**Work required**
Would you output the entries below only from the line containing "We found the" through the line containing "observed axis ratio.", exactly as they stand and with both ends included?

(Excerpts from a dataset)
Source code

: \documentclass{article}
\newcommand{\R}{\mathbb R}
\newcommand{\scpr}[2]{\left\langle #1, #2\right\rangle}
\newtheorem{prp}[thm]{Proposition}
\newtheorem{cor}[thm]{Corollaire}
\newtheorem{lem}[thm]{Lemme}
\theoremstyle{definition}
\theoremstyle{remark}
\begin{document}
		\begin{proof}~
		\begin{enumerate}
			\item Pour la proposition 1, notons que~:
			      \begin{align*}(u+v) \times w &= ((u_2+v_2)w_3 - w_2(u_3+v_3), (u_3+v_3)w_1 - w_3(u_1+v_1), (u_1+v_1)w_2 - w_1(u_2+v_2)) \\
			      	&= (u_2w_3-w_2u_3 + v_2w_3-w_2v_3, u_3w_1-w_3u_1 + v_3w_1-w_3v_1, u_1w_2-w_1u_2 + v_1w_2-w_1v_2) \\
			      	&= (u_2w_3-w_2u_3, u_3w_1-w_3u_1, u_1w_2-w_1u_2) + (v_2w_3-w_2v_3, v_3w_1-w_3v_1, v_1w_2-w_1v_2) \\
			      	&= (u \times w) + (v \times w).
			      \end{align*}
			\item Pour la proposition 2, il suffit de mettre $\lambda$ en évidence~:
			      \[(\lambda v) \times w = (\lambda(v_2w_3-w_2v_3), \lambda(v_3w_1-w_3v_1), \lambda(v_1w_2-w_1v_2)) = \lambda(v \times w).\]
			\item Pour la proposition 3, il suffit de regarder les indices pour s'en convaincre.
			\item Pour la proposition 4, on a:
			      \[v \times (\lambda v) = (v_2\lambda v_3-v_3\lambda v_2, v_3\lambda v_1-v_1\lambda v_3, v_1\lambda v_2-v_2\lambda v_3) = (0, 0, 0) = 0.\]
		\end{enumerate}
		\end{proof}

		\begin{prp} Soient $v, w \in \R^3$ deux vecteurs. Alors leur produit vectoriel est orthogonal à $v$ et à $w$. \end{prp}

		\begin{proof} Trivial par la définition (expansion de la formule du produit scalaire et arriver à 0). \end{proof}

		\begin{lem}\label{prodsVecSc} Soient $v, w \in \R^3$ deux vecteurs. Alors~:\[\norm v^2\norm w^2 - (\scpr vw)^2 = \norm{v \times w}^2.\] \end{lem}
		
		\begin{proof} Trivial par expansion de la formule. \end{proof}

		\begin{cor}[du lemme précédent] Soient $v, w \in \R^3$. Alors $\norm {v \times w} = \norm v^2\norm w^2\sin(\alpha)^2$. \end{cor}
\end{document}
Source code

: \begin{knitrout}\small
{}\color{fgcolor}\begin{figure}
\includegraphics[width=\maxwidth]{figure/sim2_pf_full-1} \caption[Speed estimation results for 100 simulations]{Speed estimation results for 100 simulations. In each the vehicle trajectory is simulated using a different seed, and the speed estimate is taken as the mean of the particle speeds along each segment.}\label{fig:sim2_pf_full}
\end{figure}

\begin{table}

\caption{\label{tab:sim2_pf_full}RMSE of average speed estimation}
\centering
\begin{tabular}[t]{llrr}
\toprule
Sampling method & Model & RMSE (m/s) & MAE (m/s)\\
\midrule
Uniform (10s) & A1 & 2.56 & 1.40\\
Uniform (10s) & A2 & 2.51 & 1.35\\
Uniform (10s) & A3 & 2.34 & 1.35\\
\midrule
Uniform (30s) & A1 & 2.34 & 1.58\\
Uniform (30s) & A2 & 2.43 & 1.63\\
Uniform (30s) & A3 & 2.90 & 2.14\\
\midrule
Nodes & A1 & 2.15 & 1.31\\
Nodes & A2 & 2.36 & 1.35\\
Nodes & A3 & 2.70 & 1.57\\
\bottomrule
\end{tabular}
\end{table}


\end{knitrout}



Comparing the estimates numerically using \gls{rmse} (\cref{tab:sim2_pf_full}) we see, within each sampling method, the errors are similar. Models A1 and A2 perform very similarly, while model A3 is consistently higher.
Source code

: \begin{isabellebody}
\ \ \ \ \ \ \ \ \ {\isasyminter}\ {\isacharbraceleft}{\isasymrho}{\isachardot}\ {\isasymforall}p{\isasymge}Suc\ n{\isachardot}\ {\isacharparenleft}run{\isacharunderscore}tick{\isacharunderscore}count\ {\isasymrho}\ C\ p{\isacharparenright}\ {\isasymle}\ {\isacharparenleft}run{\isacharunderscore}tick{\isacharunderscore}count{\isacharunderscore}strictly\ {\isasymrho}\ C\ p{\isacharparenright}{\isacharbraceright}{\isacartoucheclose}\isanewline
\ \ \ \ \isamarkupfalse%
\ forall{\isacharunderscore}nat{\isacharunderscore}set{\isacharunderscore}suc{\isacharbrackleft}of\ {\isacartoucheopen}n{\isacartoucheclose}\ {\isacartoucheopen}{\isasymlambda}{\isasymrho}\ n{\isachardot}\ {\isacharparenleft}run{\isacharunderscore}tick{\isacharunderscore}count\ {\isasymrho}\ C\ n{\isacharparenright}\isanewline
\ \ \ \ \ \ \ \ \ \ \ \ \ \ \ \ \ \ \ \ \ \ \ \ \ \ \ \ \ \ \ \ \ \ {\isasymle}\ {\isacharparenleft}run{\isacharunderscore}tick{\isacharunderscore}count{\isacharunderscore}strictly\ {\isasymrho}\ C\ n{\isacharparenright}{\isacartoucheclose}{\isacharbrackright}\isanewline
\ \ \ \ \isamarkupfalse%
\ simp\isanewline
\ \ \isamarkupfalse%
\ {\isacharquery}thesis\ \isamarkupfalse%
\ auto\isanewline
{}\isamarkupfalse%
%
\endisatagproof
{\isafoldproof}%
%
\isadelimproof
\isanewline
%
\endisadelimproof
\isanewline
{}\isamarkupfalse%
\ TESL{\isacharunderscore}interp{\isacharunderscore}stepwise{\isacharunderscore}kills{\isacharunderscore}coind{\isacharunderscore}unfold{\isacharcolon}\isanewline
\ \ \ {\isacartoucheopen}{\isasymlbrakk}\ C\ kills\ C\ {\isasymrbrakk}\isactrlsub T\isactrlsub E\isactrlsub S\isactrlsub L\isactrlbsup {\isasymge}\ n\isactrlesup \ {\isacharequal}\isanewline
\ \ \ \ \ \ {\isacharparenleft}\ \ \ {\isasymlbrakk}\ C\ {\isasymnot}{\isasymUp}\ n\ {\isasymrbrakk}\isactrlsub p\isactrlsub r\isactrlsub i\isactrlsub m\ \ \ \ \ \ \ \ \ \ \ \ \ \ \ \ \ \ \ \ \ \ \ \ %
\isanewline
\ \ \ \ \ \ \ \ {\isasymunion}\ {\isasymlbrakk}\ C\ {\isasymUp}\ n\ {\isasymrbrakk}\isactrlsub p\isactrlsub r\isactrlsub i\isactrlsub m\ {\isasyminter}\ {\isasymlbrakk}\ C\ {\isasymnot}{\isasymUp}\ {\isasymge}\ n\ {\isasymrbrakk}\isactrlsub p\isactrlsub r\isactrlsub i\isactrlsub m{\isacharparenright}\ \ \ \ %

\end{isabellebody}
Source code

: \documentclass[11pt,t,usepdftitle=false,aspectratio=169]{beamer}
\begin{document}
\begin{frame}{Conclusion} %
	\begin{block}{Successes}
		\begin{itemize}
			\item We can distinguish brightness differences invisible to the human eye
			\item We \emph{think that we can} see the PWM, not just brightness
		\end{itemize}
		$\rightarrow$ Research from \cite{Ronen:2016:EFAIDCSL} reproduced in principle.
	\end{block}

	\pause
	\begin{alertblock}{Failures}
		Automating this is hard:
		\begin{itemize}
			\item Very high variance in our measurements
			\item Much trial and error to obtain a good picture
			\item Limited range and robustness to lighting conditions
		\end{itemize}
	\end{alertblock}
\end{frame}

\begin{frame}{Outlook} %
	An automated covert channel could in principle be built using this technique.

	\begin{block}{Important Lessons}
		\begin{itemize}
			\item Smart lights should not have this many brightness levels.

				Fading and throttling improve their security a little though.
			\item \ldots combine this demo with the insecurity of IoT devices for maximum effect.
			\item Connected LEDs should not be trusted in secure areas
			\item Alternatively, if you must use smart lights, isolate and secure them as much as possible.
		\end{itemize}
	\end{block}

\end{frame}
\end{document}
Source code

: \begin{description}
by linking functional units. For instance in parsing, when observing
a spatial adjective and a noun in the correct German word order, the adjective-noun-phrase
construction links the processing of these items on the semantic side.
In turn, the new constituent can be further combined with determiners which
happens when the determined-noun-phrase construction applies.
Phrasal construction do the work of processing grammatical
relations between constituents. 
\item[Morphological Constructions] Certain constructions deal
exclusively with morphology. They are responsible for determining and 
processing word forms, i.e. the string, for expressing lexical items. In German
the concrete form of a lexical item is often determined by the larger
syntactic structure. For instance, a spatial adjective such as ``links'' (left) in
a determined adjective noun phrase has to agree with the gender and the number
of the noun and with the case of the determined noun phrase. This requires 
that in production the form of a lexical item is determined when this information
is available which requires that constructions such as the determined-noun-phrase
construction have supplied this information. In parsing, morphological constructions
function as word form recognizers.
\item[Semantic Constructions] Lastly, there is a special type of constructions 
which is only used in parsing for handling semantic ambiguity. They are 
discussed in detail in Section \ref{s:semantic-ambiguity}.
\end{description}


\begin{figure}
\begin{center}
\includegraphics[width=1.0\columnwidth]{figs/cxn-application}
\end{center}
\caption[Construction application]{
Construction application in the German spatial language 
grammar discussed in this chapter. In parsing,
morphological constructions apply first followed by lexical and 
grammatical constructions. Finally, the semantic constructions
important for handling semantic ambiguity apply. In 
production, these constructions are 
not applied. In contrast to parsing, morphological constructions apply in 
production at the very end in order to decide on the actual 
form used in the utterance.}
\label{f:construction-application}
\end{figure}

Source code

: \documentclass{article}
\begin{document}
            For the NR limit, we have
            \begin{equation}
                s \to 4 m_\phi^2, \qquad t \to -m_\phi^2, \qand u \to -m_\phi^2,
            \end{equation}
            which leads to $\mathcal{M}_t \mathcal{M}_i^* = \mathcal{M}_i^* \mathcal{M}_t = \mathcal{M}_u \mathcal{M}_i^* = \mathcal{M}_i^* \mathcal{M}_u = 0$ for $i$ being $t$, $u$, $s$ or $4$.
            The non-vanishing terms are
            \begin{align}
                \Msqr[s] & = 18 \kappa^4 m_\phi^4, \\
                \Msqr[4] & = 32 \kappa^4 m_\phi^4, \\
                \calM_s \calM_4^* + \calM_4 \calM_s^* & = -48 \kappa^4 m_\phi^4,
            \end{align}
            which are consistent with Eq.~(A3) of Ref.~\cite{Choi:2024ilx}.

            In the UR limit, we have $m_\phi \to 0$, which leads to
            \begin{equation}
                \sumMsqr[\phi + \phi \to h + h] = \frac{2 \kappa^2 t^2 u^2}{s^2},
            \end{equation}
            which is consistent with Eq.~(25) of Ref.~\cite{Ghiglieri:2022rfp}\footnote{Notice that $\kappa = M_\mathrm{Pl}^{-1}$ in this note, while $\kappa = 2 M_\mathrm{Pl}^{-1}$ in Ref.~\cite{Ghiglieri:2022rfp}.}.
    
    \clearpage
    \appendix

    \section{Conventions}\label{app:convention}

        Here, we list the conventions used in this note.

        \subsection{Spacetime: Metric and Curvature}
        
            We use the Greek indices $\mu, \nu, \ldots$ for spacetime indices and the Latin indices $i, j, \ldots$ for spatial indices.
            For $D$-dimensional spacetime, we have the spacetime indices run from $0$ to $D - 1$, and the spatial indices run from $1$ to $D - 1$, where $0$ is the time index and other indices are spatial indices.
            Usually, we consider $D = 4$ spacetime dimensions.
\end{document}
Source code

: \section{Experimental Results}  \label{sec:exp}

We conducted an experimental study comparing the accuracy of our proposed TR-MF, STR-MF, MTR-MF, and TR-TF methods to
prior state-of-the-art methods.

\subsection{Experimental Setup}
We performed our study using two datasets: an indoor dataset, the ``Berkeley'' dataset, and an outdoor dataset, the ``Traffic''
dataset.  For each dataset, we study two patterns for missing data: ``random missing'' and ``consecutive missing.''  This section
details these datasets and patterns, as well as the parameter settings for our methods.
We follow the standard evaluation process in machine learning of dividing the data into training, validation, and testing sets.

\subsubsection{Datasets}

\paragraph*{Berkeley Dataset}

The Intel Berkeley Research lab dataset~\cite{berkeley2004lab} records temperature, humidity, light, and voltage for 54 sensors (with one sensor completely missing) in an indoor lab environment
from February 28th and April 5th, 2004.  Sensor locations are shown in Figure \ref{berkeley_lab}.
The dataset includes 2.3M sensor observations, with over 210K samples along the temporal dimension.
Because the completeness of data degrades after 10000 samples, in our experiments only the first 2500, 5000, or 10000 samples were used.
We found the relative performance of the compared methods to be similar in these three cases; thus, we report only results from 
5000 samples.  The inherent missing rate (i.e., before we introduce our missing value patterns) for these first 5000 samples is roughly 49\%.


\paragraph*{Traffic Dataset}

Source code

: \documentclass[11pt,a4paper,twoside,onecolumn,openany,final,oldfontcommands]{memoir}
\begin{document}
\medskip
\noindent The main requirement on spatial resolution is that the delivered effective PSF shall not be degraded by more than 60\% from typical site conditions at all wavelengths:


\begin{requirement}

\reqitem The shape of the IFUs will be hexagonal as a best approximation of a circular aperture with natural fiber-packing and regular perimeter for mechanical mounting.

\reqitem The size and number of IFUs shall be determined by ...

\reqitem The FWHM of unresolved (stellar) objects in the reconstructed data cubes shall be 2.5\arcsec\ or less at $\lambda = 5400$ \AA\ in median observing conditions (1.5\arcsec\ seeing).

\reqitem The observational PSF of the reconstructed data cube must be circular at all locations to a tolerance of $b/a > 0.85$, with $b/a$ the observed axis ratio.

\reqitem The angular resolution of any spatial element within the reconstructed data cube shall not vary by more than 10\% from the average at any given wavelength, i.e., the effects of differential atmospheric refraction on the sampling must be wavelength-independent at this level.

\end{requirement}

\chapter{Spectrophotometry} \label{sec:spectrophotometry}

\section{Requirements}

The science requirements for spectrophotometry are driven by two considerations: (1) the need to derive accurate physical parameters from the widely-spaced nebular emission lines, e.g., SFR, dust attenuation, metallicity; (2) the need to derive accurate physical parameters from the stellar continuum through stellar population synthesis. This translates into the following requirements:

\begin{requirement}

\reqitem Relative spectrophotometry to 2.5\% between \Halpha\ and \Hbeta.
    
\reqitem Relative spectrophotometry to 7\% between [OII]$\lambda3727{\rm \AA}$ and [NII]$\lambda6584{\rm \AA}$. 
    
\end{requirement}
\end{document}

**The completed task**
We found the relative performance of the compared methods to be similar in these three cases; thus, we report only results from 
5000 samples.  The inherent missing rate (i.e., before we introduce our missing value patterns) for these first 5000 samples is roughly 49\%.


\paragraph*{Traffic Dataset}

Source code

: \documentclass[11pt,a4paper,twoside,onecolumn,openany,final,oldfontcommands]{memoir}
\begin{document}
\medskip
\noindent The main requirement on spatial resolution is that the delivered effective PSF shall not be degraded by more than 60\% from typical site conditions at all wavelengths:


\begin{requirement}

\reqitem The shape of the IFUs will be hexagonal as a best approximation of a circular aperture with natural fiber-packing and regular perimeter for mechanical mounting.

\reqitem The size and number of IFUs shall be determined by ...

\reqitem The FWHM of unresolved (stellar) objects in the reconstructed data cubes shall be 2.5\arcsec\ or less at $\lambda = 5400$ \AA\ in median observing conditions (1.5\arcsec\ seeing).

\reqitem The observational PSF of the reconstructed data cube must be circular at all locations to a tolerance of $b/a > 0.85$, with $b/a$ the observed axis ratio.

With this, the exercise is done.